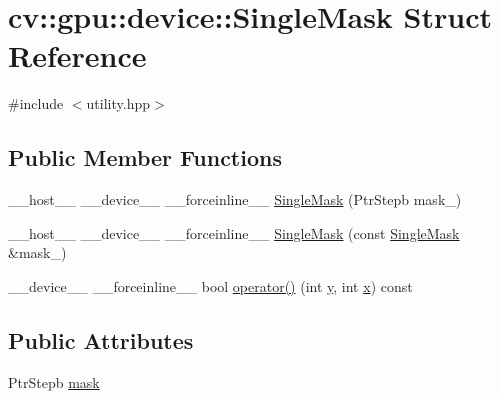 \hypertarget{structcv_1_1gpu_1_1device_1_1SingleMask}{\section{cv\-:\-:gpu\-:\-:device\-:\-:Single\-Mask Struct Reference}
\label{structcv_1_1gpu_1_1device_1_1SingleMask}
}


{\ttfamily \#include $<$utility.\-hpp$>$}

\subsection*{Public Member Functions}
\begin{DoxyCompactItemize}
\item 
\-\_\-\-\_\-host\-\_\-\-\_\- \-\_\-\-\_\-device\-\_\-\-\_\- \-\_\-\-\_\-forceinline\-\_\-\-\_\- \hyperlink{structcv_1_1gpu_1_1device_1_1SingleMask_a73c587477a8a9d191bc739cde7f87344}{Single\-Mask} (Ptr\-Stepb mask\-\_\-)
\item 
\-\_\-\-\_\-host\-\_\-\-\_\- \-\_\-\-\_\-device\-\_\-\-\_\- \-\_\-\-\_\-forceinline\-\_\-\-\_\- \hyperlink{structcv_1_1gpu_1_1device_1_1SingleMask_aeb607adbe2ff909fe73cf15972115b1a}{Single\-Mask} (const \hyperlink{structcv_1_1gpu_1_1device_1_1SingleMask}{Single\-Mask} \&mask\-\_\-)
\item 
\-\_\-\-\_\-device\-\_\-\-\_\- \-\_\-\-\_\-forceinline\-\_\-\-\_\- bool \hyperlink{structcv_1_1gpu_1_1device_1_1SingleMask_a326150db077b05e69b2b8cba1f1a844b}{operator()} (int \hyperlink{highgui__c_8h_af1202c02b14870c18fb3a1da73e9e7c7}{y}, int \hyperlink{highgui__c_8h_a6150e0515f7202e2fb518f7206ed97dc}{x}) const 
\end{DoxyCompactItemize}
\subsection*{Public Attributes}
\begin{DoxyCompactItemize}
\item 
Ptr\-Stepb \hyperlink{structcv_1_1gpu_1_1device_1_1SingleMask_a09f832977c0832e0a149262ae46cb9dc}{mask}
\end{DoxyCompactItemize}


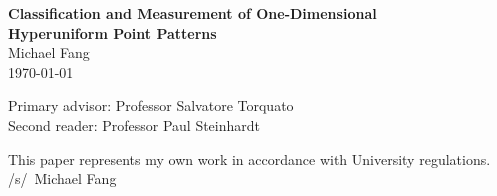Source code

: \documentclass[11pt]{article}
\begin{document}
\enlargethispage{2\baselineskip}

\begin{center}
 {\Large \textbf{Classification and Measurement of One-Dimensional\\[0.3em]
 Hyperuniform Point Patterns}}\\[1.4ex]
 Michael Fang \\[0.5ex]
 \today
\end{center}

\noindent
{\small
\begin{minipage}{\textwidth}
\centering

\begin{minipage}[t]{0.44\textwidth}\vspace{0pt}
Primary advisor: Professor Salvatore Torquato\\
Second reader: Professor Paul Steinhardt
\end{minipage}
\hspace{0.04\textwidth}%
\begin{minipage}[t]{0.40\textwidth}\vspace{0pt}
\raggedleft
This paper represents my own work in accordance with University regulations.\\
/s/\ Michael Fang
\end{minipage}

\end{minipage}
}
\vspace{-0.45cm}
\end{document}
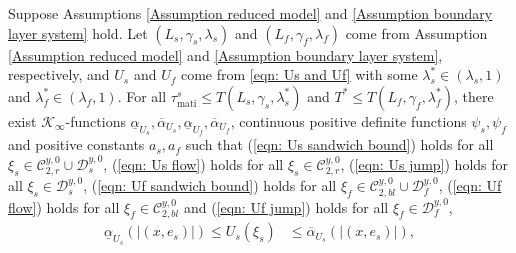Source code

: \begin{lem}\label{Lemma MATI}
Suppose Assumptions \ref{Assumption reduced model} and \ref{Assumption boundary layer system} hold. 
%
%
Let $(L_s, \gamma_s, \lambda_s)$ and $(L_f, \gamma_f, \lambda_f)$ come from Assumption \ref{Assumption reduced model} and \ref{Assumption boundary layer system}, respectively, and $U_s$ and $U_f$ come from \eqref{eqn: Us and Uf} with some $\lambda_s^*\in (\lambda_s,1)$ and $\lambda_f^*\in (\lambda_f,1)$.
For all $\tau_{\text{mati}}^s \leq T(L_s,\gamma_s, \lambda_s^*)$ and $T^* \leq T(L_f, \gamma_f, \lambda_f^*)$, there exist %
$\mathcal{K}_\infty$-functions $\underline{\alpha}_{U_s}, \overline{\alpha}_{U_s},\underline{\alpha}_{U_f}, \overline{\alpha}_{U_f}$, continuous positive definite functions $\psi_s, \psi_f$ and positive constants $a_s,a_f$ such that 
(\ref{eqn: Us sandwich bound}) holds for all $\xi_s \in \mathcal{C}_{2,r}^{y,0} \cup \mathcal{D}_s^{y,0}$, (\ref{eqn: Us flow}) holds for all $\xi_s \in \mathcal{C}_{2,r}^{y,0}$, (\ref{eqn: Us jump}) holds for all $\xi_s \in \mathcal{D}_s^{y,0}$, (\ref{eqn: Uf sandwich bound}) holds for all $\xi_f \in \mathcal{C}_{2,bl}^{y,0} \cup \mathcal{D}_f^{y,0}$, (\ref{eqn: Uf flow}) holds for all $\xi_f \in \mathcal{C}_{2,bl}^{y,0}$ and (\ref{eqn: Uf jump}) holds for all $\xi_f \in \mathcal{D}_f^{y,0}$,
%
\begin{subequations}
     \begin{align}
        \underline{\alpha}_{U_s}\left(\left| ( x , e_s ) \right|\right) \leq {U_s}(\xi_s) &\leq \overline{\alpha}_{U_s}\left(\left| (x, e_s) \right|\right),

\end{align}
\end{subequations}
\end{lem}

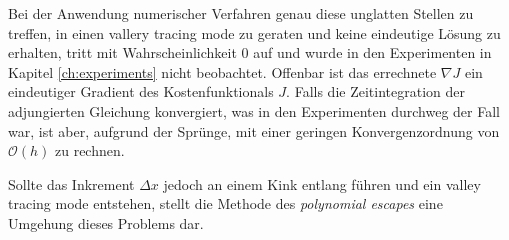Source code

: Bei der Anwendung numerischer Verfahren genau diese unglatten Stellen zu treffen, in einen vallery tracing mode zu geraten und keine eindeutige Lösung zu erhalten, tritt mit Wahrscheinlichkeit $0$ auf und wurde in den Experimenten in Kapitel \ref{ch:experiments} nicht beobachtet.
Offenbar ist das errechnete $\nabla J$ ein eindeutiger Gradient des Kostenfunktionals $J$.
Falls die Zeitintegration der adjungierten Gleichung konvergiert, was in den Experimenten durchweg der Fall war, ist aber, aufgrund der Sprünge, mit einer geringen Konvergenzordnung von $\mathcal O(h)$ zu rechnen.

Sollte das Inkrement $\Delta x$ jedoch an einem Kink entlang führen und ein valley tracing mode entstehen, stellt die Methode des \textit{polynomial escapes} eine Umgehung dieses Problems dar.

==

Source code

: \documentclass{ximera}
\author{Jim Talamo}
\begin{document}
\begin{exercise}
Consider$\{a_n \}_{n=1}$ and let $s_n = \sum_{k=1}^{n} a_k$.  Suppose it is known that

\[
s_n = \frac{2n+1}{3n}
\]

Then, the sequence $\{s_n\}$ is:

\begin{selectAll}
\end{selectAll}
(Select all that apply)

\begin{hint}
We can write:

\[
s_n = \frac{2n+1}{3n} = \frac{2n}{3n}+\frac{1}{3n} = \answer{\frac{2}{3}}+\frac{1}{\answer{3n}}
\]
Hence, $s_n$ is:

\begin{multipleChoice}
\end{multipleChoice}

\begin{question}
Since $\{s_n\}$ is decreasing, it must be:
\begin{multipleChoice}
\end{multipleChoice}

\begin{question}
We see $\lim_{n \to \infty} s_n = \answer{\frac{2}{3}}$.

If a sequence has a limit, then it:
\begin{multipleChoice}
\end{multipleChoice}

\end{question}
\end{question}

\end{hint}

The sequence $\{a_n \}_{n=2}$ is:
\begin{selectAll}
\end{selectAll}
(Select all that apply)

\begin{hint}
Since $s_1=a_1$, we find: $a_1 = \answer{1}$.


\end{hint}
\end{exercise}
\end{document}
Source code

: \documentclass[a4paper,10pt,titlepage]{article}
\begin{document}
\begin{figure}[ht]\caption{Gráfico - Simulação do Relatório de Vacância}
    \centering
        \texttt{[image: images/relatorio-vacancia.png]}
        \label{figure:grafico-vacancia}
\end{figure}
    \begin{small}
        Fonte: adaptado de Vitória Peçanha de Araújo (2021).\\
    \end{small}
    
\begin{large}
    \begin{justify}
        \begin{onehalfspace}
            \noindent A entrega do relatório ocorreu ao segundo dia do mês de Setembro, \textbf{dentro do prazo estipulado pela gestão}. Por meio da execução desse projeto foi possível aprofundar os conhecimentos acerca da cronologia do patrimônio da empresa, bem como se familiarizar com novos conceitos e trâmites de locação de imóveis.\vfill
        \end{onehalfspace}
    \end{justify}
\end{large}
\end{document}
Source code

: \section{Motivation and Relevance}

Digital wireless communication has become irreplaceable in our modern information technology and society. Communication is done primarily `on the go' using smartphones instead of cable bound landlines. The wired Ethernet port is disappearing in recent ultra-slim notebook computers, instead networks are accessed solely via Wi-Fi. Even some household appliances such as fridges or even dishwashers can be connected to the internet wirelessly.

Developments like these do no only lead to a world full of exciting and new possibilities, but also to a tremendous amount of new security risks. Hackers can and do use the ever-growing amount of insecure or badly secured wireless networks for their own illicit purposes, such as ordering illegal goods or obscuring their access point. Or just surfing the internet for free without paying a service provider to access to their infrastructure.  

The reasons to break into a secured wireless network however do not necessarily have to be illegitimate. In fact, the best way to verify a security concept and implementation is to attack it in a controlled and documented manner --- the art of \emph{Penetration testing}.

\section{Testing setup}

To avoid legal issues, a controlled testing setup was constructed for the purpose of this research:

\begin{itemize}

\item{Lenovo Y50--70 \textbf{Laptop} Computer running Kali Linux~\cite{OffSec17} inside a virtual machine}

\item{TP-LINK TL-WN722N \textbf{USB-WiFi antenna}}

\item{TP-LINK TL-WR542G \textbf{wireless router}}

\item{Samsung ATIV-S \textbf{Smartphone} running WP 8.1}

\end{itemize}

## Directions for this task
Identify each line of the material where the word "article" shows up, and copy it.

## Solution to this task
: \documentclass[11pt]{article}
: \documentclass[a4paper,10pt,titlepage]{article}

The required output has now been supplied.